WHAT TO PRODUCE — All entries shown below should be duplicated character for character.

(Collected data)
■ ■ ■
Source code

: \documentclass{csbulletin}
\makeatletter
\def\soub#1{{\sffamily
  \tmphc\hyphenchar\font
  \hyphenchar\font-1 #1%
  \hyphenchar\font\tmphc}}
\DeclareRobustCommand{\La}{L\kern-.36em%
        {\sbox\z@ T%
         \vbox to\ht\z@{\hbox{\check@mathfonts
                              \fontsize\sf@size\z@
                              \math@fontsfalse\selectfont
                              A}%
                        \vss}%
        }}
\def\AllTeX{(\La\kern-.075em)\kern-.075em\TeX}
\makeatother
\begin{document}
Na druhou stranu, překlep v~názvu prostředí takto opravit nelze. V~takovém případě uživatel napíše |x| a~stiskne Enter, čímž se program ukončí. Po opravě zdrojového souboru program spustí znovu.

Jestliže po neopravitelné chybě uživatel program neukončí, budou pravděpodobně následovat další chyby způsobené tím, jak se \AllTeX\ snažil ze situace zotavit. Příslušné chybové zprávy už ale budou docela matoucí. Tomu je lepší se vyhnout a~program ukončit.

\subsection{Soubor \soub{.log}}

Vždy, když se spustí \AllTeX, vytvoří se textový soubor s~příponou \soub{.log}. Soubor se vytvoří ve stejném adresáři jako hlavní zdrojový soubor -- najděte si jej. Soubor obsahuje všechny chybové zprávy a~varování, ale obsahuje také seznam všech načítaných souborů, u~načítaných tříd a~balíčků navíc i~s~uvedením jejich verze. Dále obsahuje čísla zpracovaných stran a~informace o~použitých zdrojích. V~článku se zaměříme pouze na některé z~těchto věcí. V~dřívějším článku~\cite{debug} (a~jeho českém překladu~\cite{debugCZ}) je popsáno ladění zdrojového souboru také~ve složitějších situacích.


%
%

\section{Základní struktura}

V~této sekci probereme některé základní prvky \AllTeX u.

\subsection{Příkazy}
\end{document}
■ ■ ■
YOUR SOLUTION —
Source code

: \documentclass{csbulletin}
\makeatletter
\def\soub#1{{\sffamily
  \tmphc\hyphenchar\font
  \hyphenchar\font-1 #1%
  \hyphenchar\font\tmphc}}
\DeclareRobustCommand{\La}{L\kern-.36em%
        {\sbox\z@ T%
         \vbox to\ht\z@{\hbox{\check@mathfonts
                              \fontsize\sf@size\z@
                              \math@fontsfalse\selectfont
                              A}%
                        \vss}%
        }}
\def\AllTeX{(\La\kern-.075em)\kern-.075em\TeX}
\makeatother
\begin{document}
Na druhou stranu, překlep v~názvu prostředí takto opravit nelze. V~takovém případě uživatel napíše |x| a~stiskne Enter, čímž se program ukončí. Po opravě zdrojového souboru program spustí znovu.

Jestliže po neopravitelné chybě uživatel program neukončí, budou pravděpodobně následovat další chyby způsobené tím, jak se \AllTeX\ snažil ze situace zotavit. Příslušné chybové zprávy už ale budou docela matoucí. Tomu je lepší se vyhnout a~program ukončit.

\subsection{Soubor \soub{.log}}

Vždy, když se spustí \AllTeX, vytvoří se textový soubor s~příponou \soub{.log}. Soubor se vytvoří ve stejném adresáři jako hlavní zdrojový soubor -- najděte si jej. Soubor obsahuje všechny chybové zprávy a~varování, ale obsahuje také seznam všech načítaných souborů, u~načítaných tříd a~balíčků navíc i~s~uvedením jejich verze. Dále obsahuje čísla zpracovaných stran a~informace o~použitých zdrojích. V~článku se zaměříme pouze na některé z~těchto věcí. V~dřívějším článku~\cite{debug} (a~jeho českém překladu~\cite{debugCZ}) je popsáno ladění zdrojového souboru také~ve složitějších situacích.


%
%

\section{Základní struktura}

V~této sekci probereme některé základní prvky \AllTeX u.

\subsection{Příkazy}
\end{document}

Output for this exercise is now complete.